State and local governments use leasing to acquire assets necessary to provide public services.. The interest in leasing by state and local governments is the result of a number of economic and legal factors, including:
- Leasing often is a suitable and economic method of financing capital assets that are too expensive to fund from just one fiscal period, but have useful lives too short to justify the issuance of long-term bonds. Examples include ambulances, computers, and office machinery;
- Governments may use leasing as an alternative to bond financing;
- Governments that are hard-pressed fiscally may have to use leasing to replace equipment and acquire other capital assets in order to spread scarce resources because it may be more economical than other methods of financing;
- The need that a government has for a capital asset may be temporary, or rapid changes in technology may make ownership of equipment impractical;
- Leasing offers a method for privatizing public services and fostering public-private cooperation.
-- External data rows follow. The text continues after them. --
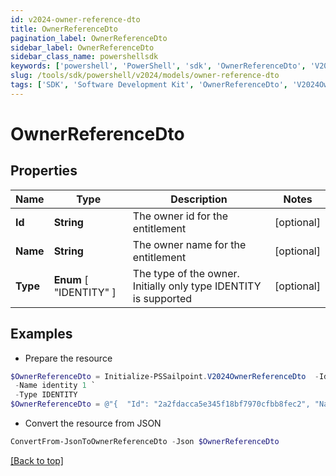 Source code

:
 ```yaml
---
id: v2024-owner-reference-dto
title: OwnerReferenceDto
pagination_label: OwnerReferenceDto
sidebar_label: OwnerReferenceDto
sidebar_class_name: powershellsdk
keywords: ['powershell', 'PowerShell', 'sdk', 'OwnerReferenceDto', 'V2024OwnerReferenceDto'] 
slug: /tools/sdk/powershell/v2024/models/owner-reference-dto
tags: ['SDK', 'Software Development Kit', 'OwnerReferenceDto', 'V2024OwnerReferenceDto']
---
```



# OwnerReferenceDto

## Properties

Name | Type | Description | Notes
------------ | ------------- | ------------- | -------------
**Id** | **String** | The owner id for the entitlement | [optional] 
**Name** | **String** | The owner name for the entitlement | [optional] 
**Type** |  **Enum** [  "IDENTITY" ] | The type of the owner. Initially only type IDENTITY is supported | [optional] 

## Examples

- Prepare the resource
```powershell
$OwnerReferenceDto = Initialize-PSSailpoint.V2024OwnerReferenceDto  -Id 2a2fdacca5e345f18bf7970cfbb8fec2 `
 -Name identity 1 `
 -Type IDENTITY
$OwnerReferenceDto = @"{  "Id": "2a2fdacca5e345f18bf7970cfbb8fec2", "Name": "identity 1", "Type": "IDENTITY" }"@
```

- Convert the resource from JSON
```powershell
ConvertFrom-JsonToOwnerReferenceDto -Json $OwnerReferenceDto
```


[[Back to top]](#)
As a result, leasing is an important alternative to traditional sources of capital financing.
The GFOA opposes changes in federal tax laws that will raise the cost of leasing equipment and real property by state and local governments and governmental agencies, above the costs paid by private firms for the same equipment, or which place governments at a greater competitive disadvantage than already exists. Of particular concern, is any legislation that will adversely affect traditional leasing arrangements entered into by the majority of state and local governments.
Additionally, Congress should not act in a manner that could have negative economic effects at the local and state levels by increasing costs, without providing appropriate funding to offset these losses.
We oppose legislation to place further restrictions on proper uses of leasing for equipment or real property used by state and local governments, and believe that Congress should distinguish between proper uses and those where real abuses are found to exist.
Lastly, the GFOA opposes setting a retroactive date of enactment and believes that transactions substantially underway, but short of a binding contract, should have the opportunity to be completed.